• **Exercise requirements**
Print word for word whatever lies between the first line of the material and the line holding "CloudburstApi - JavaScript", both included, and omit all pictures.
── Supplied material
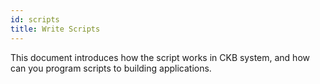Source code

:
 ```yaml
---
id: scripts
title: Write Scripts
---
```


This document introduces how the script works in CKB system, and how can you program scripts to building applications.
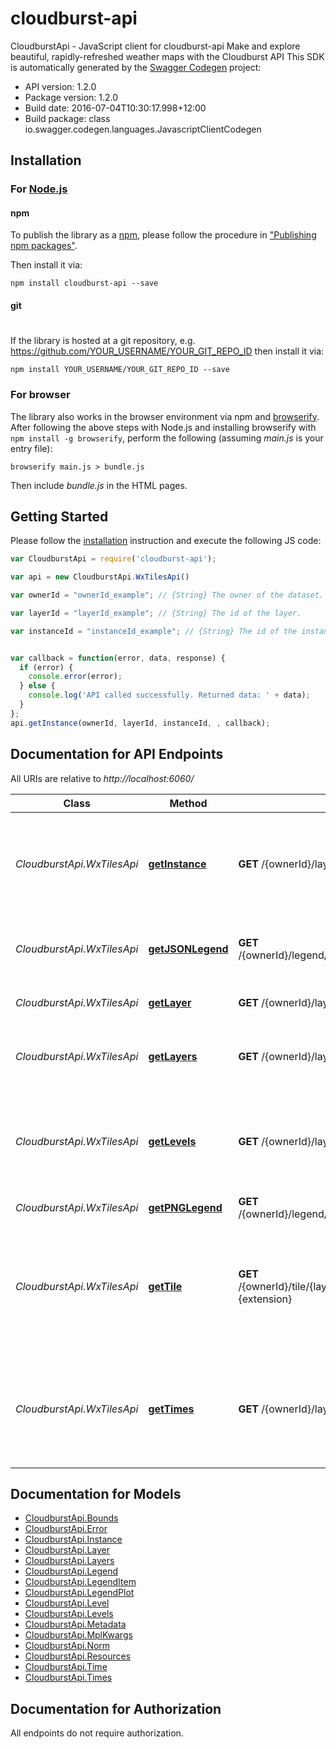# cloudburst-api

CloudburstApi - JavaScript client for cloudburst-api
Make and explore beautiful, rapidly-refreshed weather maps with the Cloudburst API
This SDK is automatically generated by the [Swagger Codegen](https://github.com/swagger-api/swagger-codegen) project:

- API version: 1.2.0
- Package version: 1.2.0
- Build date: 2016-07-04T10:30:17.998+12:00
- Build package: class io.swagger.codegen.languages.JavascriptClientCodegen

## Installation

### For [Node.js](https://nodejs.org/)

#### npm

To publish the library as a [npm](https://www.npmjs.com/),
please follow the procedure in ["Publishing npm packages"](https://docs.npmjs.com/getting-started/publishing-npm-packages).

Then install it via:

```shell
npm install cloudburst-api --save
```

#### git
#
If the library is hosted at a git repository, e.g.
https://github.com/YOUR_USERNAME/YOUR_GIT_REPO_ID
then install it via:

```shell
npm install YOUR_USERNAME/YOUR_GIT_REPO_ID --save
```

### For browser

The library also works in the browser environment via npm and [browserify](http://browserify.org/). After following
the above steps with Node.js and installing browserify with `npm install -g browserify`,
perform the following (assuming *main.js* is your entry file):

```shell
browserify main.js > bundle.js
```

Then include *bundle.js* in the HTML pages.

## Getting Started

Please follow the [installation](#installation) instruction and execute the following JS code:

```javascript
var CloudburstApi = require('cloudburst-api');

var api = new CloudburstApi.WxTilesApi()

var ownerId = "ownerId_example"; // {String} The owner of the dataset.

var layerId = "layerId_example"; // {String} The id of the layer.

var instanceId = "instanceId_example"; // {String} The id of the instance.


var callback = function(error, data, response) {
  if (error) {
    console.error(error);
  } else {
    console.log('API called successfully. Returned data: ' + data);
  }
};
api.getInstance(ownerId, layerId, instanceId, , callback);

```

## Documentation for API Endpoints

All URIs are relative to *http://localhost:6060/*

Class | Method | HTTP request | Description
------------ | ------------- | ------------- | -------------
*CloudburstApi.WxTilesApi* | [**getInstance**](docs/WxTilesApi.md#getInstance) | **GET** /{ownerId}/layer/{layerId}/instance/{instanceId}/ | Information about a particular (potentially non-persistant) instance of a layer
*CloudburstApi.WxTilesApi* | [**getJSONLegend**](docs/WxTilesApi.md#getJSONLegend) | **GET** /{ownerId}/legend/{layerId}/{instanceId}/{size}/{orientation}.json | A JSON representation of the legend for PNG map tiles
*CloudburstApi.WxTilesApi* | [**getLayer**](docs/WxTilesApi.md#getLayer) | **GET** /{ownerId}/layer/{layerId}/ | Information about a specific layer
*CloudburstApi.WxTilesApi* | [**getLayers**](docs/WxTilesApi.md#getLayers) | **GET** /{ownerId}/layer/ | Information about available Cloudburst layers
*CloudburstApi.WxTilesApi* | [**getLevels**](docs/WxTilesApi.md#getLevels) | **GET** /{ownerId}/layer/{layerId}/instance/{instanceId}/levels/ | A collection of vertical levels for which data exists and can be requested (as tiles) for an instance of a layer.
*CloudburstApi.WxTilesApi* | [**getPNGLegend**](docs/WxTilesApi.md#getPNGLegend) | **GET** /{ownerId}/legend/{layerId}/{instanceId}/{size}/{orientation}.png | A legend for PNG map tiles
*CloudburstApi.WxTilesApi* | [**getTile**](docs/WxTilesApi.md#getTile) | **GET** /{ownerId}/tile/{layerId}/{instanceId}/{time}/{level}/{z}/{x}/{y2}.{extension} | A tiled map image, for use by map clients capable of consuming PNG map images in OGC TMS coordinate notation.
*CloudburstApi.WxTilesApi* | [**getTimes**](docs/WxTilesApi.md#getTimes) | **GET** /{ownerId}/layer/{layerId}/instance/{instanceId}/times/ | A collection of moments in time for which data exists and can be requested (as tiles) for an instance of a layer.


## Documentation for Models

 - [CloudburstApi.Bounds](docs/Bounds.md)
 - [CloudburstApi.Error](docs/Error.md)
 - [CloudburstApi.Instance](docs/Instance.md)
 - [CloudburstApi.Layer](docs/Layer.md)
 - [CloudburstApi.Layers](docs/Layers.md)
 - [CloudburstApi.Legend](docs/Legend.md)
 - [CloudburstApi.LegendItem](docs/LegendItem.md)
 - [CloudburstApi.LegendPlot](docs/LegendPlot.md)
 - [CloudburstApi.Level](docs/Level.md)
 - [CloudburstApi.Levels](docs/Levels.md)
 - [CloudburstApi.Metadata](docs/Metadata.md)
 - [CloudburstApi.MplKwargs](docs/MplKwargs.md)
 - [CloudburstApi.Norm](docs/Norm.md)
 - [CloudburstApi.Resources](docs/Resources.md)
 - [CloudburstApi.Time](docs/Time.md)
 - [CloudburstApi.Times](docs/Times.md)


## Documentation for Authorization

 All endpoints do not require authorization.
────
• **Output**
Source code

:
 ```yaml
---
id: scripts
title: Write Scripts
---
```


This document introduces how the script works in CKB system, and how can you program scripts to building applications.
# cloudburst-api

CloudburstApi - JavaScript client for cloudburst-api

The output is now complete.